BEGIN

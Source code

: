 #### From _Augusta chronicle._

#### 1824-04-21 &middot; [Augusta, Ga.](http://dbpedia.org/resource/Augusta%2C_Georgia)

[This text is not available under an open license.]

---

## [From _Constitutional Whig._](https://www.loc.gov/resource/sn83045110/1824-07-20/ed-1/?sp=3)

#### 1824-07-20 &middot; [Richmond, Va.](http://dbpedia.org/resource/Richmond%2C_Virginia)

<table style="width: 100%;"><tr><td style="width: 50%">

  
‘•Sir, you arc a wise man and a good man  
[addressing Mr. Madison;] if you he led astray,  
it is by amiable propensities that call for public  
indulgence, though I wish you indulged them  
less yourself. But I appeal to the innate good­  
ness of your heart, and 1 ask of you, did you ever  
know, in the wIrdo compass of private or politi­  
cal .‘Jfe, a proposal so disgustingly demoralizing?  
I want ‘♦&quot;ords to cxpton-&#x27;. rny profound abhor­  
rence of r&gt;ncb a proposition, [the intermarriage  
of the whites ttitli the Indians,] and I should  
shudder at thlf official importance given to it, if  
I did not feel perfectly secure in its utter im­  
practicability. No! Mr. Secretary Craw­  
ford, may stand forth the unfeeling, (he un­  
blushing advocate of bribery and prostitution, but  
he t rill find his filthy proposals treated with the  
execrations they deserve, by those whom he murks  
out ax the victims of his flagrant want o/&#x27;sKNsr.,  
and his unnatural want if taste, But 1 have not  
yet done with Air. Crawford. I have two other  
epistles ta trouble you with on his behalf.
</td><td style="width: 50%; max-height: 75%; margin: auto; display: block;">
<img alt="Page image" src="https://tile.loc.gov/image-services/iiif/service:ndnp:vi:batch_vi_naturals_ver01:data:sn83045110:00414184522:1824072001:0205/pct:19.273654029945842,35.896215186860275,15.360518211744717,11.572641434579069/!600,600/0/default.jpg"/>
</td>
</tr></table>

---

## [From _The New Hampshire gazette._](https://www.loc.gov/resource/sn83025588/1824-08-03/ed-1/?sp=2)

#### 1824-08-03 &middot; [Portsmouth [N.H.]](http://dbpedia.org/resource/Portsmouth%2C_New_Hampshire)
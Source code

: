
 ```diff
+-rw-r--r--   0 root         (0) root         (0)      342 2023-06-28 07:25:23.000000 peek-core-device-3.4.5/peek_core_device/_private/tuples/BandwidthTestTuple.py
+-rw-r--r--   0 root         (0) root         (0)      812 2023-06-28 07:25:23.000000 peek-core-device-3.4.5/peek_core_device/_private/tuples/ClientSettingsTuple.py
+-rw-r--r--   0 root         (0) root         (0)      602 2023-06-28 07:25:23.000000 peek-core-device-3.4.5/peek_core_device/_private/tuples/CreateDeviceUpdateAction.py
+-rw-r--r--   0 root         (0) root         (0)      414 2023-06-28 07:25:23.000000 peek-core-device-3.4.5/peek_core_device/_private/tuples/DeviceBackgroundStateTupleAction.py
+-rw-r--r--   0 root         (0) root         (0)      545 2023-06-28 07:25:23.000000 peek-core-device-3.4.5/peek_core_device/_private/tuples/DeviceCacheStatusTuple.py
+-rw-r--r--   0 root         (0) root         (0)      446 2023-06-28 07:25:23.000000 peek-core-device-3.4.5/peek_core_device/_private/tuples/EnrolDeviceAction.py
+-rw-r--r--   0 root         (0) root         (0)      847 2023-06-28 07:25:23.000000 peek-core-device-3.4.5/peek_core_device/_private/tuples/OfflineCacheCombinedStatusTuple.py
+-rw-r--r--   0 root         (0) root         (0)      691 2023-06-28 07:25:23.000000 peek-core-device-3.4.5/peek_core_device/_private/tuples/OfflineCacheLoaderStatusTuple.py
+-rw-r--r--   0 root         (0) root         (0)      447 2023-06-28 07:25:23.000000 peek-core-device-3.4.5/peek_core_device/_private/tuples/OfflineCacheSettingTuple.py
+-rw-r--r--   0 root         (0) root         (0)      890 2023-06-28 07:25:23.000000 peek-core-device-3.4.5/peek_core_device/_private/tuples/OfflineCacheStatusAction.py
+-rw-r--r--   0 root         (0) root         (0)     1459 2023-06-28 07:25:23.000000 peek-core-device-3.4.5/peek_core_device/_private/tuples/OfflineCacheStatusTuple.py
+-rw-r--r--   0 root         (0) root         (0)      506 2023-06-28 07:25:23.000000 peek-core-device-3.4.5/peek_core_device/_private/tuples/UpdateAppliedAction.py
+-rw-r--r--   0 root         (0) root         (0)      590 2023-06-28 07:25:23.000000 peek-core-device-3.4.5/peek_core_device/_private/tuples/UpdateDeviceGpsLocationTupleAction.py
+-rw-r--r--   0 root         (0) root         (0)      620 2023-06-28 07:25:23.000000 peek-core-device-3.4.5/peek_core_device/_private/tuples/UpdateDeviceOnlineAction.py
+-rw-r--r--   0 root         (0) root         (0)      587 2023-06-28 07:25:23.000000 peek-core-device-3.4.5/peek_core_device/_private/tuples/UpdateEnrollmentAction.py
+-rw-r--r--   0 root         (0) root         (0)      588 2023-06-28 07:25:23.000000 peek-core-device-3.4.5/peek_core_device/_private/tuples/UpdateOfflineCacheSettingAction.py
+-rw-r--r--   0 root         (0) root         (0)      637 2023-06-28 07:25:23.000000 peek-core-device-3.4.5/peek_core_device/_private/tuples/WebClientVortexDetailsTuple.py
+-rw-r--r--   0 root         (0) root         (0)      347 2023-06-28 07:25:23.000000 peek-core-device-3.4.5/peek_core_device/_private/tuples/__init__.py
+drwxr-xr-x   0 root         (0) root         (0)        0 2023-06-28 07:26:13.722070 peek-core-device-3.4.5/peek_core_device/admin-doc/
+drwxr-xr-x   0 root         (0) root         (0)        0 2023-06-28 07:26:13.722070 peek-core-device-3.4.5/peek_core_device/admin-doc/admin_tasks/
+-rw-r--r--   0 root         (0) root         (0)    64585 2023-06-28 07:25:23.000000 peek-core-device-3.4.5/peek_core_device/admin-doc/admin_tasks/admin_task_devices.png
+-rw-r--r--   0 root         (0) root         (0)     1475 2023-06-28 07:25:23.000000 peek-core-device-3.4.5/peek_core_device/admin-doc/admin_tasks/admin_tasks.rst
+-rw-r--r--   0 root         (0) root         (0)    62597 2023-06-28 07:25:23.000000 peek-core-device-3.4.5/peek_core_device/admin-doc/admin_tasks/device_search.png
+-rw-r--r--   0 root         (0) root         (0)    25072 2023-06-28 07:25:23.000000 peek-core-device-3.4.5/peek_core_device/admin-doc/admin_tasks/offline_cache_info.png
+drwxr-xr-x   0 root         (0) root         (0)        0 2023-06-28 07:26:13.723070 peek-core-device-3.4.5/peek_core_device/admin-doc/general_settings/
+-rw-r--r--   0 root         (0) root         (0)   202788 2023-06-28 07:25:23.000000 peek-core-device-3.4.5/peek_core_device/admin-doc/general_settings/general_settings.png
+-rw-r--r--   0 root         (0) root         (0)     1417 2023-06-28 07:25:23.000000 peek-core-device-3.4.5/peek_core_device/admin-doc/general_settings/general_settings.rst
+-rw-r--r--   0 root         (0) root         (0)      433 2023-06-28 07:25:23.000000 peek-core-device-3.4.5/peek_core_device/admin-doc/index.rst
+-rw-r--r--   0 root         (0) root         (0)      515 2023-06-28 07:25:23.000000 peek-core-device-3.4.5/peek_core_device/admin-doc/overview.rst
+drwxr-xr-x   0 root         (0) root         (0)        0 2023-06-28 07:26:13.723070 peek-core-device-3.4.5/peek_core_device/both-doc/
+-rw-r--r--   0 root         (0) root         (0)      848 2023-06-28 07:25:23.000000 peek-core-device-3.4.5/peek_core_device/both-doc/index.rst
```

END

**Exercise description:** All lines from the opening of the material through the line that contains "[addressing Mr. Madison;]" are to be printed exactly, with no others.

**Answer to this task:**
Source code

: #### From _Augusta chronicle._

#### 1824-04-21 &middot; [Augusta, Ga.](http://dbpedia.org/resource/Augusta%2C_Georgia)

[This text is not available under an open license.]

---

## [From _Constitutional Whig._](https://www.loc.gov/resource/sn83045110/1824-07-20/ed-1/?sp=3)

#### 1824-07-20 &middot; [Richmond, Va.](http://dbpedia.org/resource/Richmond%2C_Virginia)

<table style="width: 100%;"><tr><td style="width: 50%">

  
‘•Sir, you arc a wise man and a good man  
[addressing Mr. Madison;] if you he led astray,  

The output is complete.